Start of Block
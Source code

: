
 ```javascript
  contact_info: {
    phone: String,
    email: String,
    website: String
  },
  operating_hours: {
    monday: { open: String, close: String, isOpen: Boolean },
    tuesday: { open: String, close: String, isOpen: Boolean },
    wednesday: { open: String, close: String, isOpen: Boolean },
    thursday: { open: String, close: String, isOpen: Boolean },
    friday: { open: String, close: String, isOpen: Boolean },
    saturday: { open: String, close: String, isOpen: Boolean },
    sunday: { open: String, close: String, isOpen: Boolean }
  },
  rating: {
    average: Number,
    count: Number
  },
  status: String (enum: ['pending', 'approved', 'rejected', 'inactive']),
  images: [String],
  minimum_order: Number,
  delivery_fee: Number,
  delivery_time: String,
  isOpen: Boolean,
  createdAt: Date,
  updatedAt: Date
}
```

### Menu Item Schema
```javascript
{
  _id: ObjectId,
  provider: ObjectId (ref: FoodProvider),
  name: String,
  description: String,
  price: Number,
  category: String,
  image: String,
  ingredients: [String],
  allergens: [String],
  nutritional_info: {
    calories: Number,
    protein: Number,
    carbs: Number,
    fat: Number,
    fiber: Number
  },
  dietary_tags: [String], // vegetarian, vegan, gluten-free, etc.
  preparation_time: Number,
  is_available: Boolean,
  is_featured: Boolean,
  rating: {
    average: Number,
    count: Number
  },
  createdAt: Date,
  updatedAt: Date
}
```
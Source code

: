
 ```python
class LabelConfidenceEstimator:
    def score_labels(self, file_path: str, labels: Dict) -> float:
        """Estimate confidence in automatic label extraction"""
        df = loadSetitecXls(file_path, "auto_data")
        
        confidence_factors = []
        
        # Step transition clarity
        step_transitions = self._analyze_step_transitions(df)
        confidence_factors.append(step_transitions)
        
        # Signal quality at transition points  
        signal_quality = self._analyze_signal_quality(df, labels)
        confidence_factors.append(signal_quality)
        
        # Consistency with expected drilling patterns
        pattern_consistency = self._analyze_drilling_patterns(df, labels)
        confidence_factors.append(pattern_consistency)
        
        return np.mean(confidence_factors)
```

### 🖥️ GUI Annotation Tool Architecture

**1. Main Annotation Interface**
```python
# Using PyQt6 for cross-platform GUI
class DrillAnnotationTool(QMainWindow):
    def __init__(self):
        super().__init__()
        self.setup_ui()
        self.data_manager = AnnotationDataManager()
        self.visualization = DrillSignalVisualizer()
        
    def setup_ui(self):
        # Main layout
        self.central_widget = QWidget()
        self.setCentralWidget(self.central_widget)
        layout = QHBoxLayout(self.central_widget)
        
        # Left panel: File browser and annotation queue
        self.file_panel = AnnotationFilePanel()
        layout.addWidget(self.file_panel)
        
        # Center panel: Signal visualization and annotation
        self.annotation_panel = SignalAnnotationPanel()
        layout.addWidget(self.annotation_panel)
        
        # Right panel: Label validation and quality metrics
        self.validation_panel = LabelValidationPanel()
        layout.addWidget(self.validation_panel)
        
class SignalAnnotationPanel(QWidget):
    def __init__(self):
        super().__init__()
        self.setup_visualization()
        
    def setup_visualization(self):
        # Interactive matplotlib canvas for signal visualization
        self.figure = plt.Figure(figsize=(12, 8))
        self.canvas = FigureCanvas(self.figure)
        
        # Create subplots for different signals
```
End of Block
→ **ASSIGNMENT**
Say only how many lines in the records carry the word "append".

→ **ANSWER BOX**
3